__WORK ORDER__: The lines to find are those in the entries that hold the word "然后在web"; copy every one of them.
----
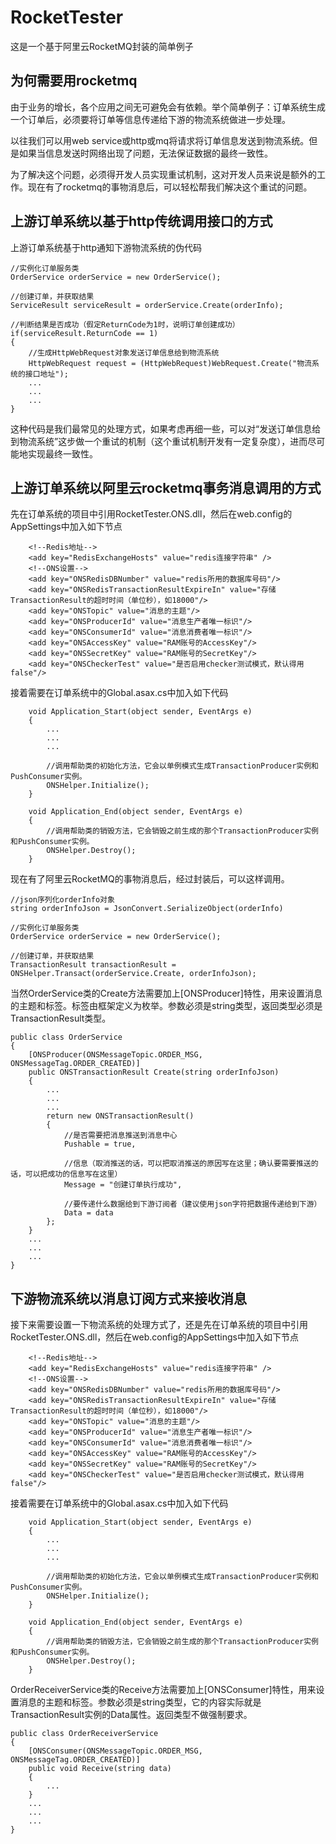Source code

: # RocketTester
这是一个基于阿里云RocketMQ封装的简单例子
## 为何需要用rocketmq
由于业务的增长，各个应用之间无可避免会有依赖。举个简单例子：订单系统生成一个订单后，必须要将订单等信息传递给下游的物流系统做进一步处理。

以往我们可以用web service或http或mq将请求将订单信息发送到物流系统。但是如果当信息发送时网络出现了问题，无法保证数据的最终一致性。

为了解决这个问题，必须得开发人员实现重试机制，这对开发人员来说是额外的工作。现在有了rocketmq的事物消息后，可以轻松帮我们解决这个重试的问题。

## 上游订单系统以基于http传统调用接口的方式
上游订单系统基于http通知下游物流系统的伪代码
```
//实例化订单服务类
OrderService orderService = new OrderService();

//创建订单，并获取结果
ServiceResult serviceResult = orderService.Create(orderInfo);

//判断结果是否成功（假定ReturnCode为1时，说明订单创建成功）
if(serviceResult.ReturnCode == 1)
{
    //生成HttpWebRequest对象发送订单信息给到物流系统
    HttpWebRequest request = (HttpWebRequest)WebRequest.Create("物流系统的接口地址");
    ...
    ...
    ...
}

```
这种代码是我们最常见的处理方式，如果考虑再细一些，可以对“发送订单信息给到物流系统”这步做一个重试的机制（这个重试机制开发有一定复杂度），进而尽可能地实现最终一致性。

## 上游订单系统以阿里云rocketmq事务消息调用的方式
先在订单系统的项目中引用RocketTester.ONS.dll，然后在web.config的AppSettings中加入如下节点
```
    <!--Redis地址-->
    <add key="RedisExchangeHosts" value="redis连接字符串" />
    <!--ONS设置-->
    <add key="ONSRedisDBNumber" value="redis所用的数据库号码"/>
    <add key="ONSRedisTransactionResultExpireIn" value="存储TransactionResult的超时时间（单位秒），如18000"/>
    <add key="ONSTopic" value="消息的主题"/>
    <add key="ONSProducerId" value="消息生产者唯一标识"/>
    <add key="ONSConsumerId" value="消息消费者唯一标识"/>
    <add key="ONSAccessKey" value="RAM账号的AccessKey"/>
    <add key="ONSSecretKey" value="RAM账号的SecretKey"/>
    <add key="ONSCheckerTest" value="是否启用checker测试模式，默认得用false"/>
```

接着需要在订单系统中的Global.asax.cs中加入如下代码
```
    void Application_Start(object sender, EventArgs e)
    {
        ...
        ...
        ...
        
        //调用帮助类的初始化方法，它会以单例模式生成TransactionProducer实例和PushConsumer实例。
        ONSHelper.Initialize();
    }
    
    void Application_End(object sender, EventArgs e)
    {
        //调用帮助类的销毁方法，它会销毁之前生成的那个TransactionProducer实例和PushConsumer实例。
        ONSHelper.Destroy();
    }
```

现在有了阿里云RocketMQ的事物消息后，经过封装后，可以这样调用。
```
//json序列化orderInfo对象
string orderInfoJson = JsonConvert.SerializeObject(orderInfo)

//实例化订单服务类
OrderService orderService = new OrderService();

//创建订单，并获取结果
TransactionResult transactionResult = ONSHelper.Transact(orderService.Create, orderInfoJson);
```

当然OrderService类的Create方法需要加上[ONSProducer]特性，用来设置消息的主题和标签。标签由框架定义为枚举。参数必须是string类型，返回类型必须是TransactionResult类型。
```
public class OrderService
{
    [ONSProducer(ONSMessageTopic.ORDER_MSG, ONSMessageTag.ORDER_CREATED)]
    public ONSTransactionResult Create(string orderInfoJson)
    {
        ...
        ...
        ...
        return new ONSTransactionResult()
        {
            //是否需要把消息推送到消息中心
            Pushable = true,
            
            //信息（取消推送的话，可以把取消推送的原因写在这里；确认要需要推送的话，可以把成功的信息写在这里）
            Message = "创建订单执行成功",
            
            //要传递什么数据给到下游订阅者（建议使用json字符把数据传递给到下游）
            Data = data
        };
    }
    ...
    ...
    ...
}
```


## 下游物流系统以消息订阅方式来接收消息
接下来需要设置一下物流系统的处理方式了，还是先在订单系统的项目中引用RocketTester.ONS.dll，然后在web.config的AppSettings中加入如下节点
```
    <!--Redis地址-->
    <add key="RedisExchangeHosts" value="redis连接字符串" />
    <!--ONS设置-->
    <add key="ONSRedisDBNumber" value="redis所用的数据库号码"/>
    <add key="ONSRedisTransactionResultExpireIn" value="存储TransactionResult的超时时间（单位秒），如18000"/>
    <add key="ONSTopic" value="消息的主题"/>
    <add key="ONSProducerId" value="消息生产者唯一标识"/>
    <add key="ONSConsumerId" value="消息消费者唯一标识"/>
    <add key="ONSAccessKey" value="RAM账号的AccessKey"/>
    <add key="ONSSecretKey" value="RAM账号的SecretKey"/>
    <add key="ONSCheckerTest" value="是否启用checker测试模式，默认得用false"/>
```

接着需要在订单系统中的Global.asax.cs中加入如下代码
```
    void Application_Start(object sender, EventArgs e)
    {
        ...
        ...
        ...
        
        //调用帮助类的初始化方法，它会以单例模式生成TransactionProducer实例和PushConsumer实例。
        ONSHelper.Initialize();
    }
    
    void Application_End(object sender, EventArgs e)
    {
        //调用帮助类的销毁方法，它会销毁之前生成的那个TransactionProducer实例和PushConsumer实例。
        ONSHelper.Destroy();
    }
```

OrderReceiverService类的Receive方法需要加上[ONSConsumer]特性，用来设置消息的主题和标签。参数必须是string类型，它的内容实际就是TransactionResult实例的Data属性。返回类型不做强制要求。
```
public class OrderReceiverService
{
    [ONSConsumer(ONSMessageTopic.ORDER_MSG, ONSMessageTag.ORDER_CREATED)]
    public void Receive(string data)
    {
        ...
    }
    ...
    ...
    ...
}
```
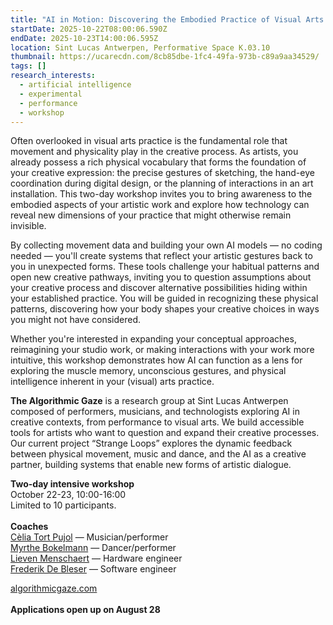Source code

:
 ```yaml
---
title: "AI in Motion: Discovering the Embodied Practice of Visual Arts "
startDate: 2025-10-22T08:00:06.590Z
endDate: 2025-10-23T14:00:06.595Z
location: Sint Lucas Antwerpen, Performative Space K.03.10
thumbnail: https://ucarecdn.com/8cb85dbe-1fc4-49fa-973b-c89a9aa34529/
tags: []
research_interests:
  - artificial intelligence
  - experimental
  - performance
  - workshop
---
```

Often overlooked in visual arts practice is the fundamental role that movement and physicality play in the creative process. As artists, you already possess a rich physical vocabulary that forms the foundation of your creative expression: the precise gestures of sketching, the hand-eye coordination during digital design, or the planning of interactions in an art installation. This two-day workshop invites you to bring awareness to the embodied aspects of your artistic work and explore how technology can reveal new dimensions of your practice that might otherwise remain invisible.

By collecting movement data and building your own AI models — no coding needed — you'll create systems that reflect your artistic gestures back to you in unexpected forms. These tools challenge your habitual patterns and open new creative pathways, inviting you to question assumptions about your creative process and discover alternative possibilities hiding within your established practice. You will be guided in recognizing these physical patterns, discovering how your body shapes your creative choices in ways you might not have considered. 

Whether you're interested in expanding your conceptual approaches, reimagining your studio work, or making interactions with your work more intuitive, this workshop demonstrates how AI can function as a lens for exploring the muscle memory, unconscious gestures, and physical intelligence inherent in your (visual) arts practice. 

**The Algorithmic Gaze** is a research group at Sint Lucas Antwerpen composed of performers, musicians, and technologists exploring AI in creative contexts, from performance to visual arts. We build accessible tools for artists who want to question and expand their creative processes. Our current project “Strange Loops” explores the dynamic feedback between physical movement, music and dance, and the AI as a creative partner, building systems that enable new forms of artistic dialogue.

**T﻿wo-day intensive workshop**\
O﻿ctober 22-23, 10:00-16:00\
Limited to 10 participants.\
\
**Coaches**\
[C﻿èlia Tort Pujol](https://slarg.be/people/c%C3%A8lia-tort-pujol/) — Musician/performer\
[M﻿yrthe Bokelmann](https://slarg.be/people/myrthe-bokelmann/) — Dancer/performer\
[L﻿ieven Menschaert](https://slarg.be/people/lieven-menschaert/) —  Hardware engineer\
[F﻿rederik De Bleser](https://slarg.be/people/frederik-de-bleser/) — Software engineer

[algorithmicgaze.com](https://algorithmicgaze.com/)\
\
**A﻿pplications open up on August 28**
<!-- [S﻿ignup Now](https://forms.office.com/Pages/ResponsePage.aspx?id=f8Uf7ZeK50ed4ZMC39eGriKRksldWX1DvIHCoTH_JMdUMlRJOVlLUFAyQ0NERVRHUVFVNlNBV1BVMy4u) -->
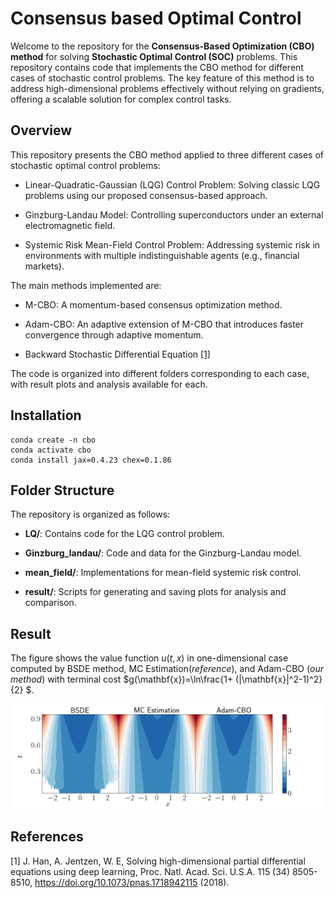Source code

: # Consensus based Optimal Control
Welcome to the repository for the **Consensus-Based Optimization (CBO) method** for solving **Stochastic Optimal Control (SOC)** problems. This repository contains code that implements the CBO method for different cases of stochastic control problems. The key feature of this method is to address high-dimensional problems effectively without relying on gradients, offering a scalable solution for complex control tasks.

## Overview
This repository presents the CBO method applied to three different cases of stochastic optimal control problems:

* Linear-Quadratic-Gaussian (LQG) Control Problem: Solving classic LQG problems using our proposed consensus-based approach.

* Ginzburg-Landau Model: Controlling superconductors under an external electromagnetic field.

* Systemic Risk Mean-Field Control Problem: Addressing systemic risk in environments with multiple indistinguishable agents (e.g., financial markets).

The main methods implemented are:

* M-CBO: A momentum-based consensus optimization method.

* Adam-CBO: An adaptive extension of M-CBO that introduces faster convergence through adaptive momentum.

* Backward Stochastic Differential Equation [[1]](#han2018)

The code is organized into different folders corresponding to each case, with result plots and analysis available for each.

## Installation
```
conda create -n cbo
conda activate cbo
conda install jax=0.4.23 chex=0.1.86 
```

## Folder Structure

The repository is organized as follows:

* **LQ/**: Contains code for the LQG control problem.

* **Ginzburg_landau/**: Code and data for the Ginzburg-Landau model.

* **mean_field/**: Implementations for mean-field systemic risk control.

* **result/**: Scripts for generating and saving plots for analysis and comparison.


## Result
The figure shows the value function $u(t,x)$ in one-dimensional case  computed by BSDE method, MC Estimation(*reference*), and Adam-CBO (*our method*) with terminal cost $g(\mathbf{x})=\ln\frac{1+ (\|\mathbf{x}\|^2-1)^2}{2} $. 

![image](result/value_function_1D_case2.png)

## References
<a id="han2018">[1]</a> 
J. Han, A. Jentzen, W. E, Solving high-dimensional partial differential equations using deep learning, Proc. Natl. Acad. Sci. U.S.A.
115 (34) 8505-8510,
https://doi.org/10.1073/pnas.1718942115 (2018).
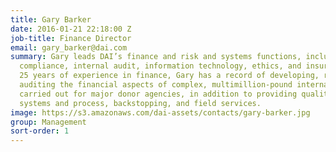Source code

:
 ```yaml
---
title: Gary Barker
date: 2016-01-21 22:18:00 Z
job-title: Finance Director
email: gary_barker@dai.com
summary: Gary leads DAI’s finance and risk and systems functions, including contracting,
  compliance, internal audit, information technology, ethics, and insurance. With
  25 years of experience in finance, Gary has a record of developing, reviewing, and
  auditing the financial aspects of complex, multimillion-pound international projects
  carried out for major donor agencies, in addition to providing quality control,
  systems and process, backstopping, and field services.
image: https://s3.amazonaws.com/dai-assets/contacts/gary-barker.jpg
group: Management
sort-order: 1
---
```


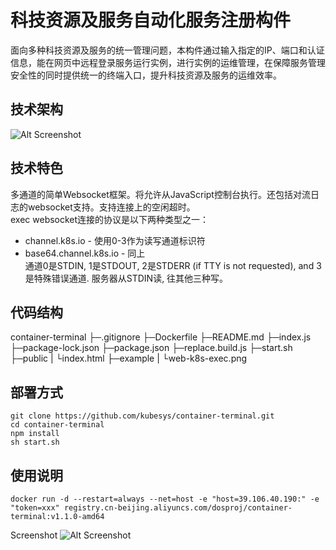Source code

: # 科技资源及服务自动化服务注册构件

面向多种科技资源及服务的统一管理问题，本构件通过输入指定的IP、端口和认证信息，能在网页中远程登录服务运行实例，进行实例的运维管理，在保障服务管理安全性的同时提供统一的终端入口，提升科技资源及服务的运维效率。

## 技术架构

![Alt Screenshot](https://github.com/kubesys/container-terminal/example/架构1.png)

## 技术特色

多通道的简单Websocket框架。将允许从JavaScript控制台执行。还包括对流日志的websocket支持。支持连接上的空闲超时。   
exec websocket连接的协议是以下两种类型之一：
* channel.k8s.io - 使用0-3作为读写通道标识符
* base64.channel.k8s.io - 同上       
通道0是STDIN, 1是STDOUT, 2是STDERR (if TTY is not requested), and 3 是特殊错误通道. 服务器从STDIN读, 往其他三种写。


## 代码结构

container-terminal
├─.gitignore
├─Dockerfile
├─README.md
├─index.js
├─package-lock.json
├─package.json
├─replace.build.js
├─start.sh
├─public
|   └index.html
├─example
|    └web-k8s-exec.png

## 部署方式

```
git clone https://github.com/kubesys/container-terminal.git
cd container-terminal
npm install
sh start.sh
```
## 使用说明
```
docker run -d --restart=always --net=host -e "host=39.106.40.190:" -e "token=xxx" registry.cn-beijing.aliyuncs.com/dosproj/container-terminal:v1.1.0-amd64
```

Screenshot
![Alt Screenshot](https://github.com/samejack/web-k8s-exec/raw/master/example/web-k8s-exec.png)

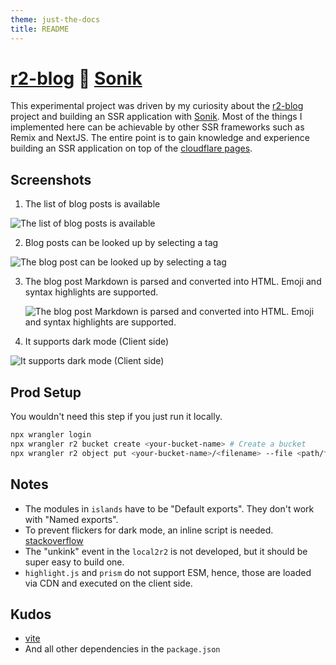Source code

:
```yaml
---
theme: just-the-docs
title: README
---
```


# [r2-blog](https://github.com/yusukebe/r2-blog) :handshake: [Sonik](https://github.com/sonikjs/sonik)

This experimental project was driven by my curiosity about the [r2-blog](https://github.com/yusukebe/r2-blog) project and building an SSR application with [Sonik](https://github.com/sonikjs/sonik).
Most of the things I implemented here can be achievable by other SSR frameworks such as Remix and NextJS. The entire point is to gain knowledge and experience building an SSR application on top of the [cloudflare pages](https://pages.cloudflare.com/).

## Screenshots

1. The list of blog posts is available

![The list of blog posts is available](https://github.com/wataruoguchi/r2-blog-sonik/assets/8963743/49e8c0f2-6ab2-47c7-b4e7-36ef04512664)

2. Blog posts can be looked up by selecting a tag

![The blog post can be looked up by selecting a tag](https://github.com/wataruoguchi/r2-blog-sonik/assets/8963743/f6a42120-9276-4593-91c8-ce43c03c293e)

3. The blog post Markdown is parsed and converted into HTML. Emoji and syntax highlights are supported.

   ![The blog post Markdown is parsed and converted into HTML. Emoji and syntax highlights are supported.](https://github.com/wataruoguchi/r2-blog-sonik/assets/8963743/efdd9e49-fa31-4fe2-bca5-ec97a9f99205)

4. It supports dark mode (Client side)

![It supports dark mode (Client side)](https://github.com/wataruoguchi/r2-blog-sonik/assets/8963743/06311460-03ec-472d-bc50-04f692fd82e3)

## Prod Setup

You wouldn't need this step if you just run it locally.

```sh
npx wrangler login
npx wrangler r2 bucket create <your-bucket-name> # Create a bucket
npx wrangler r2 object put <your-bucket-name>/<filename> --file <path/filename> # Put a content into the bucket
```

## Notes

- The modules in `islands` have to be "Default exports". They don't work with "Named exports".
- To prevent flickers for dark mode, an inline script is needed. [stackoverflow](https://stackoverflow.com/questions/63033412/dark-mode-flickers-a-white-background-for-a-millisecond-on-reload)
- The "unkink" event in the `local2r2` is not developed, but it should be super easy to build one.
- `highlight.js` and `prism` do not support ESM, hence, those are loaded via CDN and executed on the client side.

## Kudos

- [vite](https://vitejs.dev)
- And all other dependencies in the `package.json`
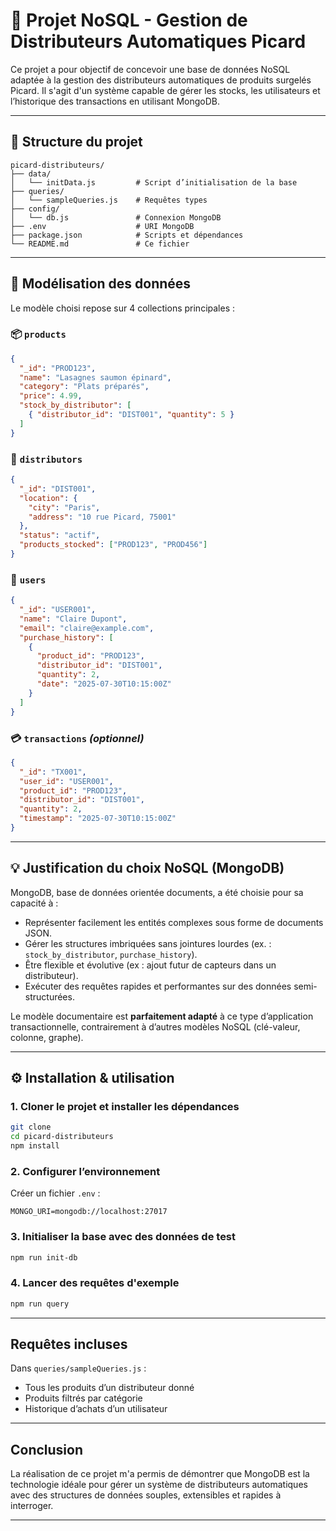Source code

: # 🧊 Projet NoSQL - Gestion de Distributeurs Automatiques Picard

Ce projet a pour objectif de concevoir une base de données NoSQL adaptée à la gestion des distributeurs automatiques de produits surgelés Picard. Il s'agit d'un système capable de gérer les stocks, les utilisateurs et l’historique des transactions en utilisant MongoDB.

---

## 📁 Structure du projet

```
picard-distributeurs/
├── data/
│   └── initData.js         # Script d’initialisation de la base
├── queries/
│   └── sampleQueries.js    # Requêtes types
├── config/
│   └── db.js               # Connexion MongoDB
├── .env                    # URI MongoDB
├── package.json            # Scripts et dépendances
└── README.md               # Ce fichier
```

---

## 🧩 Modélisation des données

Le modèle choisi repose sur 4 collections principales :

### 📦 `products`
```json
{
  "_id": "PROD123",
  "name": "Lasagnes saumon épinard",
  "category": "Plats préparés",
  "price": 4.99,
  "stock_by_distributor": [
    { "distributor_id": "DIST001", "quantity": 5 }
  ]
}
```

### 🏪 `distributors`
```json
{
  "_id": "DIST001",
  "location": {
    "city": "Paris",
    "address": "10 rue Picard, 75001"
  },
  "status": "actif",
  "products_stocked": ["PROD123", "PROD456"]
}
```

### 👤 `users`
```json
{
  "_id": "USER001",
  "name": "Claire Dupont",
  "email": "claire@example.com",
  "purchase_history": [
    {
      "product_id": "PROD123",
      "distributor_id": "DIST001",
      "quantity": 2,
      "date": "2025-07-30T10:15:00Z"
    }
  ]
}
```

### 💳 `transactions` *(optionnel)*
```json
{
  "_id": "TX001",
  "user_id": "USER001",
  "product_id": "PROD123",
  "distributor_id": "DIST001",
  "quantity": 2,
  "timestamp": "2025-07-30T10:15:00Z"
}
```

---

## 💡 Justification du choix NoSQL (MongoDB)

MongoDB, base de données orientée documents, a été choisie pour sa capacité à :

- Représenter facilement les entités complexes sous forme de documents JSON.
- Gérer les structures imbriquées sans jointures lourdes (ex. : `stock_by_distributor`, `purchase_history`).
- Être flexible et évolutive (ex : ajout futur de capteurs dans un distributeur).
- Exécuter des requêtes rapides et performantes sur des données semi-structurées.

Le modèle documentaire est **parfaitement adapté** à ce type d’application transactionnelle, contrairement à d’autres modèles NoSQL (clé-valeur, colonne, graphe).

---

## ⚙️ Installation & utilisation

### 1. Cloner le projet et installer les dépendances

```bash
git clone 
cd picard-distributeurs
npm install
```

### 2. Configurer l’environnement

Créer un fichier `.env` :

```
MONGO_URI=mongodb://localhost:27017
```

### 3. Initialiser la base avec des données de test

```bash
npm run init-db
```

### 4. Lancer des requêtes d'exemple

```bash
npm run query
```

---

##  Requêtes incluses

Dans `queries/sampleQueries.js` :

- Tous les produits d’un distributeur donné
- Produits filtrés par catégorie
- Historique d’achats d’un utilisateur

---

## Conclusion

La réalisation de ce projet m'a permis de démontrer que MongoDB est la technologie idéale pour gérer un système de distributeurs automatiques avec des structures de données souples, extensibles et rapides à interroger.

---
----
__RESPONSE TO THE EXERCISE__:
先在订单系统的项目中引用RocketTester.ONS.dll，然后在web.config的AppSettings中加入如下节点
接下来需要设置一下物流系统的处理方式了，还是先在订单系统的项目中引用RocketTester.ONS.dll，然后在web.config的AppSettings中加入如下节点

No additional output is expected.